Hoje, o Brasil é o país com a maior taxa de juros nominal do mundo. Descontando a inflação (juro real), perde apenas para a Turquia. Como a indústria precisa pegar empréstimos para investir e expandir, o setor produtivo clama por um corte maior, o que baratearia os financiamentos. De acordo com o consultor da Austin Rating, Luis Miguel Santacreu, uma redução ponderada na Selic impulsionaria a produção, mas o patamar semelhante ao dos Estados Unidos é algo completamente impensado para a conjuntura econômica do Brasil.
Lá, explica Santacreu, o governo enfrenta uma crise de confiança, o desemprego está aumentando e é preciso induzir o consumidor a pegar empréstimo para consumir, daí baixar tanto os juros. “Aqui, uma taxa de 0,25% traria efeitos drásticos demais, os investidores estrangeiros iriam deixar de aplicar no Brasil, já que a rentabilidade cairia. Neste caso, iria faltar dinheiro em caixa para pagar os juros da dívida”, explica o consultor.
Essa é apenas uma das consequências negativas de uma taxa de juros tão baixa. E o que aconteceria com a inflação? O economista-chefe do Banco Schahin, Sílvio Campos Neto, explica que é impossível calcular em quanto a inflação brasileira chegaria, caso a taxa de juros fosse de 0,25%, mas é possível afirmar categoricamente que ela subiria muito. Tudo começaria com a fuga dos investimentos internacionais, já que muitos investidores procuram o Brasil exatamente porque os elevados juros garantem uma boa renda. “Com menos dólar no país, o valor da moeda norte-americana iria disparar, como muitos preços são atrelados ao dólar, isso impactaria na inflação”, esclarece Neto.
Além disso, continua o economista, quanto menor os juros, maior é a facilidade de pegar empréstimos para consumir. “A demanda por bens de consumo poderia aumentar acima da capacidade de produção da indústria e, com a procura maior do que a oferta, os bens ficariam mais caros, o que também refletiria em alta na inflação”, explica. Segundo Neto, outro dano seria que, para tentar suprir o aumento da demanda, a indústria seria obrigada a importar matéria-prima e equipamentos. “Aumentando as importações, a balança comercial do país ficaria desequilibrada, faltaria dinheiro e o governo teria dificuldade para rolar a dívida.”

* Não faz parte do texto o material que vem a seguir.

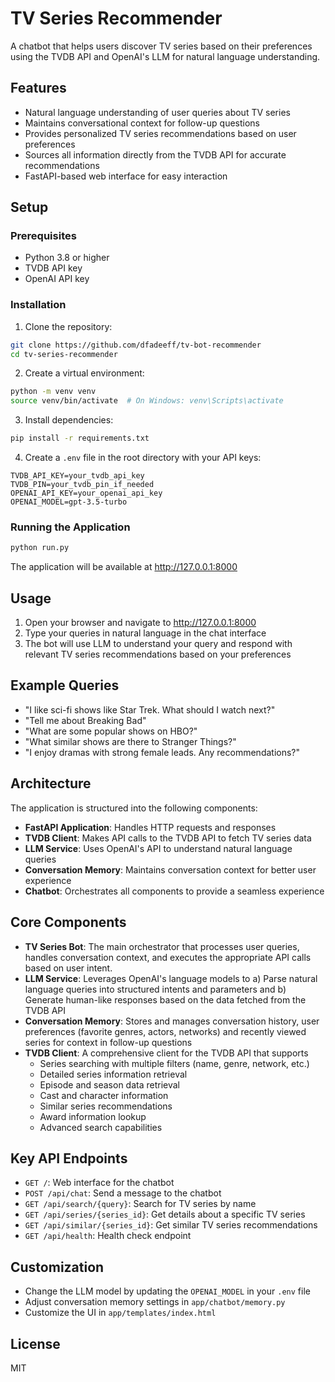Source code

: # TV Series Recommender

A chatbot that helps users discover TV series based on their preferences using the TVDB API and OpenAI's LLM for natural language understanding.

## Features

- Natural language understanding of user queries about TV series
- Maintains conversational context for follow-up questions
- Provides personalized TV series recommendations based on user preferences
- Sources all information directly from the TVDB API for accurate recommendations
- FastAPI-based web interface for easy interaction

## Setup

### Prerequisites

- Python 3.8 or higher
- TVDB API key 
- OpenAI API key

### Installation

1. Clone the repository:
```bash
git clone https://github.com/dfadeeff/tv-bot-recommender
cd tv-series-recommender
```

2. Create a virtual environment:
```bash
python -m venv venv
source venv/bin/activate  # On Windows: venv\Scripts\activate
```

3. Install dependencies:
```bash
pip install -r requirements.txt
```

4. Create a `.env` file in the root directory with your API keys:
```
TVDB_API_KEY=your_tvdb_api_key
TVDB_PIN=your_tvdb_pin_if_needed
OPENAI_API_KEY=your_openai_api_key
OPENAI_MODEL=gpt-3.5-turbo
```

### Running the Application

```bash
python run.py
```

The application will be available at http://127.0.0.1:8000

## Usage

1. Open your browser and navigate to http://127.0.0.1:8000
2. Type your queries in natural language in the chat interface
3. The bot will use LLM to understand your query and respond with relevant TV series recommendations based on your preferences

## Example Queries

- "I like sci-fi shows like Star Trek. What should I watch next?"
- "Tell me about Breaking Bad"
- "What are some popular shows on HBO?"
- "What similar shows are there to Stranger Things?"
- "I enjoy dramas with strong female leads. Any recommendations?"

## Architecture

The application is structured into the following components:

- **FastAPI Application**: Handles HTTP requests and responses
- **TVDB Client**: Makes API calls to the TVDB API to fetch TV series data
- **LLM Service**: Uses OpenAI's API to understand natural language queries
- **Conversation Memory**: Maintains conversation context for better user experience
- **Chatbot**: Orchestrates all components to provide a seamless experience

## Core Components
- **TV Series Bot**: The main orchestrator that processes user queries, handles conversation context, and executes the appropriate API calls based on user intent.
- **LLM Service**: Leverages OpenAI's language models to a) Parse natural language queries into structured intents and parameters and b) Generate human-like responses based on the data fetched from the TVDB API
- **Conversation Memory**: Stores and manages conversation history, user preferences (favorite genres, actors, networks) and recently viewed series for context in follow-up questions
- **TVDB Client**: A comprehensive client for the TVDB API that supports 
  - Series searching with multiple filters (name, genre, network, etc.)
  - Detailed series information retrieval
  - Episode and season data retrieval
  - Cast and character information
  - Similar series recommendations
  - Award information lookup
  - Advanced search capabilities


## Key API Endpoints

- `GET /`: Web interface for the chatbot
- `POST /api/chat`: Send a message to the chatbot
- `GET /api/search/{query}`: Search for TV series by name
- `GET /api/series/{series_id}`: Get details about a specific TV series
- `GET /api/similar/{series_id}`: Get similar TV series recommendations
- `GET /api/health`: Health check endpoint

## Customization

- Change the LLM model by updating the `OPENAI_MODEL` in your `.env` file
- Adjust conversation memory settings in `app/chatbot/memory.py`
- Customize the UI in `app/templates/index.html`

## License

MIT
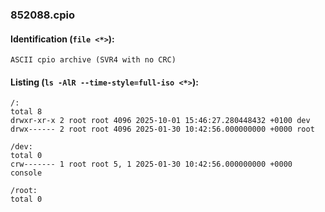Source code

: ### 852088.cpio
#### Identification (`file <*>`):
```
ASCII cpio archive (SVR4 with no CRC)
```
#### Listing (`ls -AlR --time-style=full-iso <*>`):
```
/:
total 8
drwxr-xr-x 2 root root 4096 2025-10-01 15:46:27.280448432 +0100 dev
drwx------ 2 root root 4096 2025-01-30 10:42:56.000000000 +0000 root

/dev:
total 0
crw------- 1 root root 5, 1 2025-01-30 10:42:56.000000000 +0000 console

/root:
total 0
```

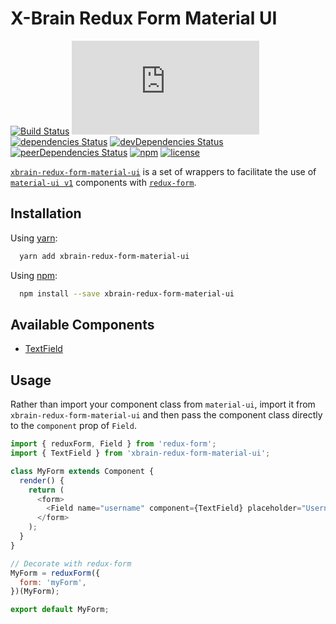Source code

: # X-Brain Redux Form Material UI

[![Build Status](https://travis-ci.org/xbrain-dev/xbrain-redux-form-material-ui.svg?branch=master)](https://travis-ci.org/xbrain-dev/xbrain-redux-form-material-ui)
[![gzip size](http://img.badgesize.io/https://unpkg.com/xbrain-redux-form-material-ui/dist/xbrain-redux-form-material-ui.min.js?compression=gzip)](https://unpkg.com/xbrain-redux-form-material-ui/dist/xbrain-redux-form-material-ui.min.js)
[![dependencies Status](https://david-dm.org/xbrain-dev/xbrain-redux-form-material-ui/status.svg)](https://david-dm.org/xbrain-dev/xbrain-redux-form-material-ui)
[![devDependencies Status](https://david-dm.org/xbrain-dev/xbrain-redux-form-material-ui/dev-status.svg)](https://david-dm.org/xbrain-dev/xbrain-redux-form-material-ui?type=dev)
[![peerDependencies Status](https://david-dm.org/xbrain-dev/xbrain-redux-form-material-ui/peer-status.svg)](https://david-dm.org/xbrain-dev/xbrain-redux-form-material-ui?type=peer)
[![npm](https://img.shields.io/npm/v/xbrain-redux-form-material-ui.svg)](https://www.npmjs.com/package/xbrain-redux-form-material-ui)
[![license](https://img.shields.io/github/license/xbrain-dev/xbrain-redux-form-material-ui.svg)](https://github.com/xbrain-dev/xbrain-redux-form-material-ui)

[`xbrain-redux-form-material-ui`](https://github.com/xbrain-dev/xbrain-redux-form-material-ui)
is a set of wrappers to facilitate the use of
[`material-ui v1`](https://github.com/callemall/material-ui) components with
[`redux-form`](https://github.com/erikras/redux-form).

## Installation

Using [yarn](https://yarnpkg.com/):

```bash
  yarn add xbrain-redux-form-material-ui
```

Using [npm](https://www.npmjs.org/):

```bash
  npm install --save xbrain-redux-form-material-ui
```

## Available Components

* [TextField](https://material-ui-next.com/demos/text-fields/)

## Usage

Rather than import your component class from `material-ui`, import it from
`xbrain-redux-form-material-ui` and then pass the component class directly to
the `component` prop of `Field`.

```js
import { reduxForm, Field } from 'redux-form';
import { TextField } from 'xbrain-redux-form-material-ui';

class MyForm extends Component {
  render() {
    return (
      <form>
        <Field name="username" component={TextField} placeholder="Username" />
      </form>
    );
  }
}

// Decorate with redux-form
MyForm = reduxForm({
  form: 'myForm',
})(MyForm);

export default MyForm;
```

Se não tão baixa, também não precisa ser tão alta, na opinião do setor produtivo. Na avaliação do presidente do Comitê de Política Econômica e Industrial da Federação das Indústrias do Estado de Minas Gerais (Fiemg), Lincoln Gonçalves, num momento em que o mundo inteiro está jogando as taxas de juros para baixo, o Brasil tem totais condições de trabalhar com uma taxa básica de 10,5%. “Este patamar seria ideal para estimular investimentos e manter o consumo interno aquecido, por meio do crédito mais barato, sem causar ameaças para a inflação”, destaca Gonçalves.
A taxa básica de juros é um mecanismo que o governo usa para controlar a inflação, aumentando quando precisa conter o consumo e reduzindo quando precisa estimular. “O argumento do BC para não reduzir muito os juros é o medo de o câmbio influenciar a inflação, mas acho que o Brasil deveria adotar uma política monetária mais inteligente”, questiona o empresário.